WHAT YOU NEED TO DO
Report each line from the listing that the string "您可以使用" appears in.

[[ THE DATA, beginning ]]

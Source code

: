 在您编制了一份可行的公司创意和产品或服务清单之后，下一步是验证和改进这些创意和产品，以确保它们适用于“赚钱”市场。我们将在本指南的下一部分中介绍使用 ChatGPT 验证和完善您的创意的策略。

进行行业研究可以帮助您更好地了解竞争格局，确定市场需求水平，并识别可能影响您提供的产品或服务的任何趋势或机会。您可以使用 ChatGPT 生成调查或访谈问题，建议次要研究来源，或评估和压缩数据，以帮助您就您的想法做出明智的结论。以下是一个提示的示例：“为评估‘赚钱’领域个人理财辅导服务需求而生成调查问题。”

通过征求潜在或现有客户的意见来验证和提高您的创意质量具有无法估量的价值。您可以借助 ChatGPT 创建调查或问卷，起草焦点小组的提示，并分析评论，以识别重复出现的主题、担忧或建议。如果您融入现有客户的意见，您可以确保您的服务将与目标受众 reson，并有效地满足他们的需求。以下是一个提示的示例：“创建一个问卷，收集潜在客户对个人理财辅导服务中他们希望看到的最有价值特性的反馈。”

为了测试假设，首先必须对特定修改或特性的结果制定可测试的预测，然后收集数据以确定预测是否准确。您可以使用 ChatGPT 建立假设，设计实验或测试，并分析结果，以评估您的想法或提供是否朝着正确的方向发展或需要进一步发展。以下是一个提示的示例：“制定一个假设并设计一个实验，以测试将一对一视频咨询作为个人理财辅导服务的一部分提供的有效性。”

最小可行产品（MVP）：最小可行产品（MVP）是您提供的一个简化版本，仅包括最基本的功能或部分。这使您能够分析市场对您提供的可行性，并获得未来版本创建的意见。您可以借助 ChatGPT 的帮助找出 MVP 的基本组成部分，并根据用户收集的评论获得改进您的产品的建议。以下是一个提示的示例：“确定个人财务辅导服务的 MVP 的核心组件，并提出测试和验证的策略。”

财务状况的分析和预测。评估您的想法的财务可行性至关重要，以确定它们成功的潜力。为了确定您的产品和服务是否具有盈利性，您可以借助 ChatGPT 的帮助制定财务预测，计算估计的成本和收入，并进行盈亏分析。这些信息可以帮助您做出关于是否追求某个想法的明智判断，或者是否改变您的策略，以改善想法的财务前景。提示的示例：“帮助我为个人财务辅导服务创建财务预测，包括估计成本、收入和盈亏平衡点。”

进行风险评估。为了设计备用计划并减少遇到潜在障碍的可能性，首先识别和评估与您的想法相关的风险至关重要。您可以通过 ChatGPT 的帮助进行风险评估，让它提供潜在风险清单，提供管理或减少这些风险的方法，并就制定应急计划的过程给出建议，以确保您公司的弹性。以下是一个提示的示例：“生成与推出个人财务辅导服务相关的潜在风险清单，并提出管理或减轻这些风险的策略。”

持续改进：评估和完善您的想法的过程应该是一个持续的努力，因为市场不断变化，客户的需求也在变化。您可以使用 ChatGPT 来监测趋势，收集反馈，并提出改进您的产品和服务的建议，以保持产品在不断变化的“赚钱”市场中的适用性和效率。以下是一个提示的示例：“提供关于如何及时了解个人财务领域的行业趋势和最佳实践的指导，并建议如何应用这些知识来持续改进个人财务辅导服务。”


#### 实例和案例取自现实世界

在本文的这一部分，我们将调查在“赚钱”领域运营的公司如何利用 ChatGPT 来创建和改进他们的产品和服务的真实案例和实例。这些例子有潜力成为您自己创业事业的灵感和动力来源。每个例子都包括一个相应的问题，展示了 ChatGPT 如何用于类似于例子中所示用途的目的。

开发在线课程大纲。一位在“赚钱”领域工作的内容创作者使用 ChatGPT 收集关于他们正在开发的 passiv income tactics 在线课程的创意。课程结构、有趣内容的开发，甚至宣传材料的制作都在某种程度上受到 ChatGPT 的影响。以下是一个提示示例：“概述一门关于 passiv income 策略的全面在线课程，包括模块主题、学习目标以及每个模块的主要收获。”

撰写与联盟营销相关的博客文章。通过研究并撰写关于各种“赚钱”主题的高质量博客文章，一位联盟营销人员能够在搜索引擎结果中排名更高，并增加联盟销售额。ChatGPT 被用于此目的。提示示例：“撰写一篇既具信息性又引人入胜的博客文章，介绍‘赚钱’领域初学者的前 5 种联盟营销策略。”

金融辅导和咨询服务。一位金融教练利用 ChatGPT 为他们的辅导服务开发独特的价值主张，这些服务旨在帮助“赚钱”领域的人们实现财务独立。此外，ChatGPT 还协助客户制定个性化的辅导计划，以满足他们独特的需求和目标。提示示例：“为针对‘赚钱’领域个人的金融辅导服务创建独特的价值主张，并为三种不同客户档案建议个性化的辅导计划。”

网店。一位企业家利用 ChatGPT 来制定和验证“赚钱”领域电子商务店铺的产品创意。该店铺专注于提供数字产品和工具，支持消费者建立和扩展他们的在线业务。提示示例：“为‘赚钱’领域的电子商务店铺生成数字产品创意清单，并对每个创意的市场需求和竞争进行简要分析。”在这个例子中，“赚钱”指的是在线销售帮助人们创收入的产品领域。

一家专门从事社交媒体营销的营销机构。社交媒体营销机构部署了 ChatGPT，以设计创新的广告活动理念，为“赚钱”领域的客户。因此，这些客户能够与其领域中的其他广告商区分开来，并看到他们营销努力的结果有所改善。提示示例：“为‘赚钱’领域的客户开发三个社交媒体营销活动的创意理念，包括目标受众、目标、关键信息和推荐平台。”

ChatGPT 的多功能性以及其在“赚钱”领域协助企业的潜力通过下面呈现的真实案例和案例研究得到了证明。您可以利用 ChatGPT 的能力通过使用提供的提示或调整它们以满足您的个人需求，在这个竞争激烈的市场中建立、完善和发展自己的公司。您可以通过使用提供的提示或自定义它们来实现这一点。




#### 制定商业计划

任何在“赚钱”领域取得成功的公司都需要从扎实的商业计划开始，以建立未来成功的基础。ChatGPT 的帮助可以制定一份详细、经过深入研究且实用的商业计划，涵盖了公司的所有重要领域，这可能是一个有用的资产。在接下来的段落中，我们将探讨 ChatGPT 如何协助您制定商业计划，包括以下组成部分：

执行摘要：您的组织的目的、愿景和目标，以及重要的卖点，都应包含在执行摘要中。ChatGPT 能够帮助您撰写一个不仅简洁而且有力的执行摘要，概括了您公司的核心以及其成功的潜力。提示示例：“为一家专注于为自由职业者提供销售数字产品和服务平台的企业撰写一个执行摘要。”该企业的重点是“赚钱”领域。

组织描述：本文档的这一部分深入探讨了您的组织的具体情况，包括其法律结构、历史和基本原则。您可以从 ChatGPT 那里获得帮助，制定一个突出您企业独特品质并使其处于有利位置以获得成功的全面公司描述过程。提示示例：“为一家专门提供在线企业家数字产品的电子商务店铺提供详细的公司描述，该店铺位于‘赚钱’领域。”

[[ THE DATA, end ]]

ANSWER
进行行业研究可以帮助您更好地了解竞争格局，确定市场需求水平，并识别可能影响您提供的产品或服务的任何趋势或机会。您可以使用 ChatGPT 生成调查或访谈问题，建议次要研究来源，或评估和压缩数据，以帮助您就您的想法做出明智的结论。以下是一个提示的示例：“为评估‘赚钱’领域个人理财辅导服务需求而生成调查问题。”
为了测试假设，首先必须对特定修改或特性的结果制定可测试的预测，然后收集数据以确定预测是否准确。您可以使用 ChatGPT 建立假设，设计实验或测试，并分析结果，以评估您的想法或提供是否朝着正确的方向发展或需要进一步发展。以下是一个提示的示例：“制定一个假设并设计一个实验，以测试将一对一视频咨询作为个人理财辅导服务的一部分提供的有效性。”
持续改进：评估和完善您的想法的过程应该是一个持续的努力，因为市场不断变化，客户的需求也在变化。您可以使用 ChatGPT 来监测趋势，收集反馈，并提出改进您的产品和服务的建议，以保持产品在不断变化的“赚钱”市场中的适用性和效率。以下是一个提示的示例：“提供关于如何及时了解个人财务领域的行业趋势和最佳实践的指导，并建议如何应用这些知识来持续改进个人财务辅导服务。”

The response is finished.